• [Required action]: Lines of the listing below that contain the string "Plan" are to be returned.

• [Dataset records]:
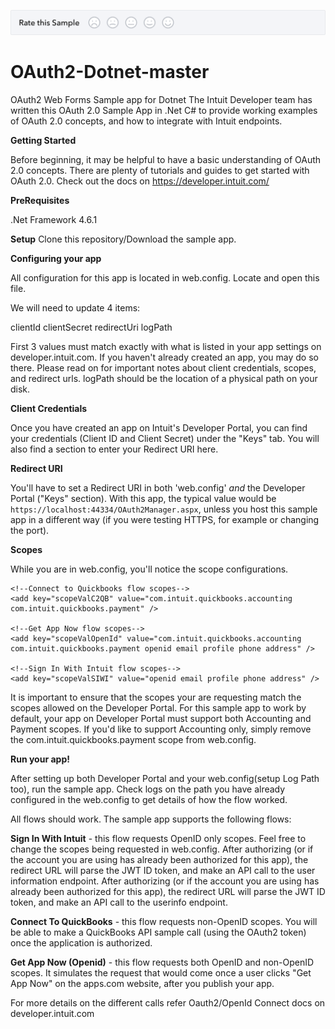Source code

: [![Sample Banner](views/Sample.png)][ss1]

# OAuth2-Dotnet-master
OAuth2 Web Forms Sample app for Dotnet
The Intuit Developer team has written this OAuth 2.0 Sample App in .Net C# to provide working examples of OAuth 2.0 concepts, and how to integrate with Intuit endpoints.

**Getting Started**

Before beginning, it may be helpful to have a basic understanding of OAuth 2.0 concepts. There are plenty of tutorials and guides to get started with OAuth 2.0. Check out the docs on https://developer.intuit.com/

**PreRequisites**

.Net Framework 4.6.1



**Setup**
Clone this repository/Download the sample app.

**Configuring your app**

All configuration for this app is located in web.config. Locate and open this file.

We will need to update 4 items:

clientId
clientSecret
redirectUri
logPath

First 3 values must match exactly with what is listed in your app settings on developer.intuit.com. If you haven't already created an app, you may do so there. Please read on for important notes about client credentials, scopes, and redirect urls.
logPath should be the location of a physical path on your disk.


**Client Credentials**

Once you have created an app on Intuit's Developer Portal, you can find your credentials (Client ID and Client Secret) under the "Keys" tab. You will also find a section to enter your Redirect URI here.

**Redirect URI**


You'll have to set a Redirect URI in both 'web.config' *and* the Developer Portal ("Keys" section).  With this app, the typical value would be `https://localhost:44334/OAuth2Manager.aspx`, unless you host this sample app in a different way (if you were testing HTTPS, for example or changing the port).

**Scopes**

While you are in web.config, you'll notice the scope configurations.

    <!--Connect to Quickbooks flow scopes-->
    <add key="scopeValC2QB" value="com.intuit.quickbooks.accounting com.intuit.quickbooks.payment" />

    <!--Get App Now flow scopes-->
    <add key="scopeValOpenId" value="com.intuit.quickbooks.accounting com.intuit.quickbooks.payment openid email profile phone address" />
    
    <!--Sign In With Intuit flow scopes-->
    <add key="scopeValSIWI" value="openid email profile phone address" />

It is important to ensure that the scopes your are requesting match the scopes allowed on the Developer Portal. For this sample app to work by default, your app on Developer Portal must support both Accounting and Payment scopes. If you'd like to support Accounting only, simply remove the com.intuit.quickbooks.payment scope from web.config.

**Run your app!**

After setting up both Developer Portal and your web.config(setup Log Path too), run the sample app.
Check logs on the path you have already configured in the web.config to get details of how the flow worked.

All flows should work. The sample app supports the following flows:

**Sign In With Intuit** - this flow requests OpenID only scopes. Feel free to change the scopes being requested in web.config. After authorizing (or if the account you are using has already been authorized for this app), the redirect URL will parse the JWT ID token, and make an API call to the user information endpoint. After authorizing (or if the account you are using has already been authorized for this app), the redirect URL will parse the JWT ID token, and make an API call to the userinfo endpoint.


**Connect To QuickBooks** - this flow requests non-OpenID scopes. You will be able to make a QuickBooks API sample call (using the OAuth2 token) once the application is authorized.

**Get App Now (Openid)** - this flow requests both OpenID and non-OpenID scopes. It simulates the request that would come once a user clicks "Get App Now" on the apps.com website, after you publish your app.

For more details on the different calls refer Oauth2/OpenId Connect docs on developer.intuit.com

[ss1]: https://help.developer.intuit.com/s/samplefeedback?cid=9010&repoName=OAuth2-Dotnet-WithoutSDK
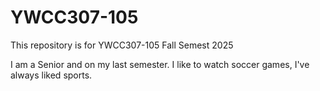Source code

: # YWCC307-105
This repository is for YWCC307-105 Fall Semest 2025

I am a Senior and on my last semester. I like to watch soccer games, I've always liked sports.
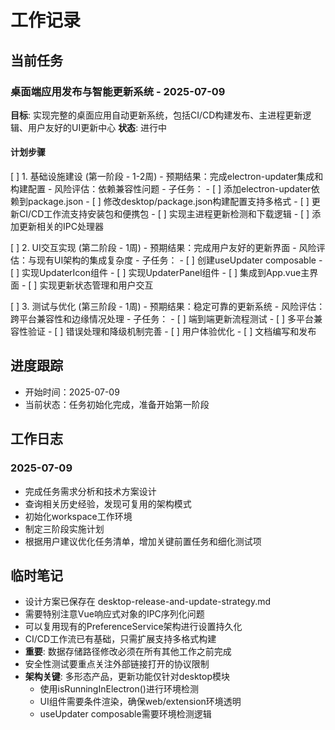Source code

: # 工作记录

## 当前任务

### 桌面端应用发布与智能更新系统 - 2025-07-09
**目标**: 实现完整的桌面应用自动更新系统，包括CI/CD构建发布、主进程更新逻辑、用户友好的UI更新中心
**状态**: 进行中

#### 计划步骤
[ ] 1. 基础设施建设 (第一阶段 - 1-2周)
    - 预期结果：完成electron-updater集成和构建配置
    - 风险评估：依赖兼容性问题
    - 子任务：
      - [ ] 添加electron-updater依赖到package.json
      - [ ] 修改desktop/package.json构建配置支持多格式
      - [ ] 更新CI/CD工作流支持安装包和便携包
      - [ ] 实现主进程更新检测和下载逻辑
      - [ ] 添加更新相关的IPC处理器

[ ] 2. UI交互实现 (第二阶段 - 1周)
    - 预期结果：完成用户友好的更新界面
    - 风险评估：与现有UI架构的集成复杂度
    - 子任务：
      - [ ] 创建useUpdater composable
      - [ ] 实现UpdaterIcon组件
      - [ ] 实现UpdaterPanel组件
      - [ ] 集成到App.vue主界面
      - [ ] 实现更新状态管理和用户交互

[ ] 3. 测试与优化 (第三阶段 - 1周)
    - 预期结果：稳定可靠的更新系统
    - 风险评估：跨平台兼容性和边缘情况处理
    - 子任务：
      - [ ] 端到端更新流程测试
      - [ ] 多平台兼容性验证
      - [ ] 错误处理和降级机制完善
      - [ ] 用户体验优化
      - [ ] 文档编写和发布

## 进度跟踪
- 开始时间：2025-07-09
- 当前状态：任务初始化完成，准备开始第一阶段

## 工作日志
### 2025-07-09
- 完成任务需求分析和技术方案设计
- 查询相关历史经验，发现可复用的架构模式
- 初始化workspace工作环境
- 制定三阶段实施计划
- 根据用户建议优化任务清单，增加关键前置任务和细化测试项

## 临时笔记
- 设计方案已保存在 desktop-release-and-update-strategy.md
- 需要特别注意Vue响应式对象的IPC序列化问题
- 可以复用现有的PreferenceService架构进行设置持久化
- CI/CD工作流已有基础，只需扩展支持多格式构建
- **重要**: 数据存储路径修改必须在所有其他工作之前完成
- 安全性测试要重点关注外部链接打开的协议限制
- **架构关键**: 多形态产品，更新功能仅针对desktop模块
  - 使用isRunningInElectron()进行环境检测
  - UI组件需要条件渲染，确保web/extension环境透明
  - useUpdater composable需要环境检测逻辑
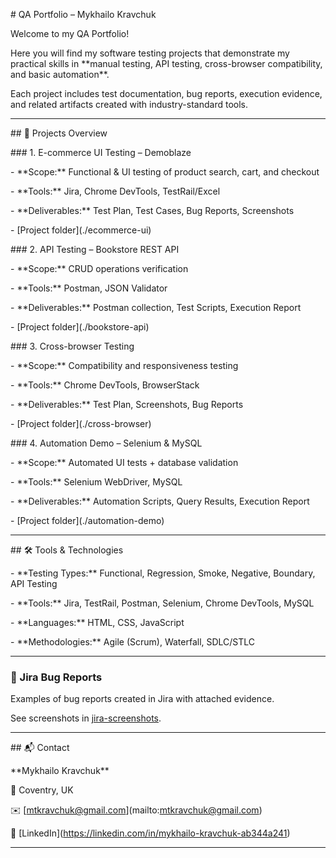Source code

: \# QA Portfolio – Mykhailo Kravchuk



Welcome to my QA Portfolio!

Here you will find my software testing projects that demonstrate my practical skills in \*\*manual testing, API testing, cross-browser compatibility, and basic automation\*\*.

Each project includes test documentation, bug reports, execution evidence, and related artifacts created with industry-standard tools.



---



\## 📂 Projects Overview



\### 1. E-commerce UI Testing – Demoblaze

\- \*\*Scope:\*\* Functional \& UI testing of product search, cart, and checkout

\- \*\*Tools:\*\* Jira, Chrome DevTools, TestRail/Excel

\- \*\*Deliverables:\*\* Test Plan, Test Cases, Bug Reports, Screenshots

\- \[Project folder](./ecommerce-ui)



\### 2. API Testing – Bookstore REST API

\- \*\*Scope:\*\* CRUD operations verification

\- \*\*Tools:\*\* Postman, JSON Validator

\- \*\*Deliverables:\*\* Postman collection, Test Scripts, Execution Report

\- \[Project folder](./bookstore-api)



\### 3. Cross-browser Testing

\- \*\*Scope:\*\* Compatibility and responsiveness testing

\- \*\*Tools:\*\* Chrome DevTools, BrowserStack

\- \*\*Deliverables:\*\* Test Plan, Screenshots, Bug Reports

\- \[Project folder](./cross-browser)



\### 4. Automation Demo – Selenium \& MySQL

\- \*\*Scope:\*\* Automated UI tests + database validation

\- \*\*Tools:\*\* Selenium WebDriver, MySQL

\- \*\*Deliverables:\*\* Automation Scripts, Query Results, Execution Report

\- \[Project folder](./automation-demo)



---



\## 🛠 Tools \& Technologies

\- \*\*Testing Types:\*\* Functional, Regression, Smoke, Negative, Boundary, API Testing

\- \*\*Tools:\*\* Jira, TestRail, Postman, Selenium, Chrome DevTools, MySQL

\- \*\*Languages:\*\* HTML, CSS, JavaScript

\- \*\*Methodologies:\*\* Agile (Scrum), Waterfall, SDLC/STLC



---

### 🐞 Jira Bug Reports

Examples of bug reports created in Jira with attached evidence.  

See screenshots in [jira-screenshots](./ecommerce-ui/bug-reports/jira-screenshots).


---


\## 📬 Contact

\*\*Mykhailo Kravchuk\*\*

📍 Coventry, UK

✉️ \[mtkravchuk@gmail.com](mailto:mtkravchuk@gmail.com)

🔗 \[LinkedIn](https://linkedin.com/in/mykhailo-kravchuk-ab344a241)



---

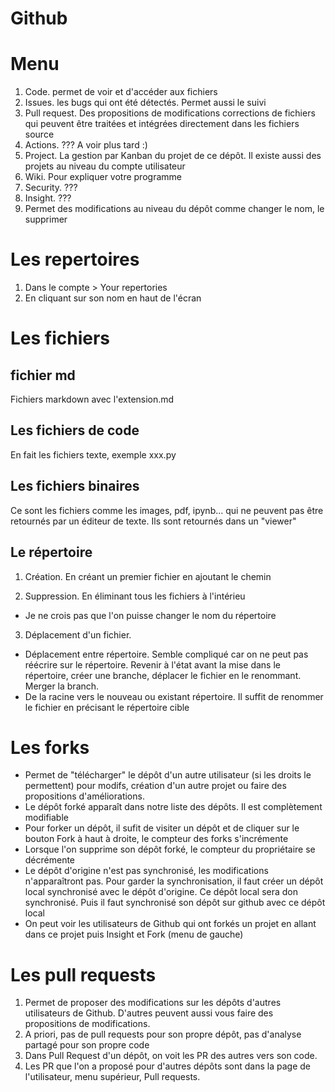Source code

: # Github

# Menu
1. Code. permet de voir et d'accéder aux fichiers
2. Issues. les bugs qui ont été détectés. Permet aussi le suivi
3. Pull request. Des propositions de modifications corrections de fichiers qui peuvent être traitées et intégrées directement dans les fichiers source
4. Actions. ??? A voir plus tard :)
5. Project. La gestion par Kanban du projet de ce dépôt. Il existe aussi des projets au niveau du compte utilisateur
6. Wiki. Pour expliquer votre programme
7. Security. ???
8. Insight. ??? 
9. Permet des modifications au niveau du dépôt comme changer le nom, le supprimer

# Les repertoires
1. Dans le compte > Your repertories
2. En cliquant sur son nom en haut de l'écran

# Les fichiers 
## fichier md
Fichiers markdown avec l'extension.md

## Les fichiers de code
En fait les fichiers texte, exemple xxx.py

## Les fichiers binaires
Ce sont les fichiers comme les images, pdf, ipynb... qui ne peuvent pas être retournés par un éditeur de texte. Ils sont retournés dans un "viewer"

## Le répertoire
1. Création. En créant un premier fichier en ajoutant le chemin

2. Suppression. En éliminant tous les fichiers à l'intérieu
- Je ne crois pas que l'on puisse changer le nom du répertoire

3. Déplacement d'un fichier.

- Déplacement entre répertoire. Semble compliqué car on ne peut pas réécrire sur le répertoire. Revenir à l'état avant la mise dans le répertoire, créer une branche, déplacer le fichier en le renommant. Merger la branch.
- De la racine vers le nouveau ou existant répertoire. Il suffit de renommer le fichier en précisant le répertoire cible


# Les forks
- Permet de "télécharger" le dépôt d'un autre utilisateur (si les droits le permettent) pour modifs, création d'un autre projet ou faire des propositions d'améliorations.
- Le dépôt forké apparaît dans notre liste des dépôts. Il est complètement modifiable
- Pour forker un dépôt, il sufit de visiter un dépôt et de cliquer sur le bouton Fork à haut à droite, le compteur des forks s'incrémente
- Lorsque l'on supprime son dépôt forké, le compteur du propriétaire se décrémente
- Le dépôt d'origine n'est pas synchronisé, les modifications n'apparaîtront pas. Pour garder la synchronisation, il faut créer un dépôt local synchronisé avec le dépôt d'origine. Ce dépôt local sera don synchronisé. Puis il faut synchronisé son dépôt sur github avec ce dépôt local
- On peut voir les utilisateurs de Github qui ont forkés un projet en allant dans ce projet puis Insight et Fork (menu de gauche)


# Les pull requests
1. Permet de proposer des modifications sur les dépôts d'autres utilisateurs de Github. D'autres peuvent aussi vous faire des propositions de modifications.
2. A priori, pas de pull requests pour son propre dépôt, pas d'analyse partagé pour son propre code
3. Dans Pull Request d'un dépôt, on voit les PR des autres vers son code. 
4. Les PR que l'on a proposé pour d'autres dépôts sont dans la page de l'utilisateur, menu supérieur, Pull requests.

• [The answer]:
\- \*\*Deliverables:\*\* Test Plan, Test Cases, Bug Reports, Screenshots
\- \*\*Deliverables:\*\* Test Plan, Screenshots, Bug Reports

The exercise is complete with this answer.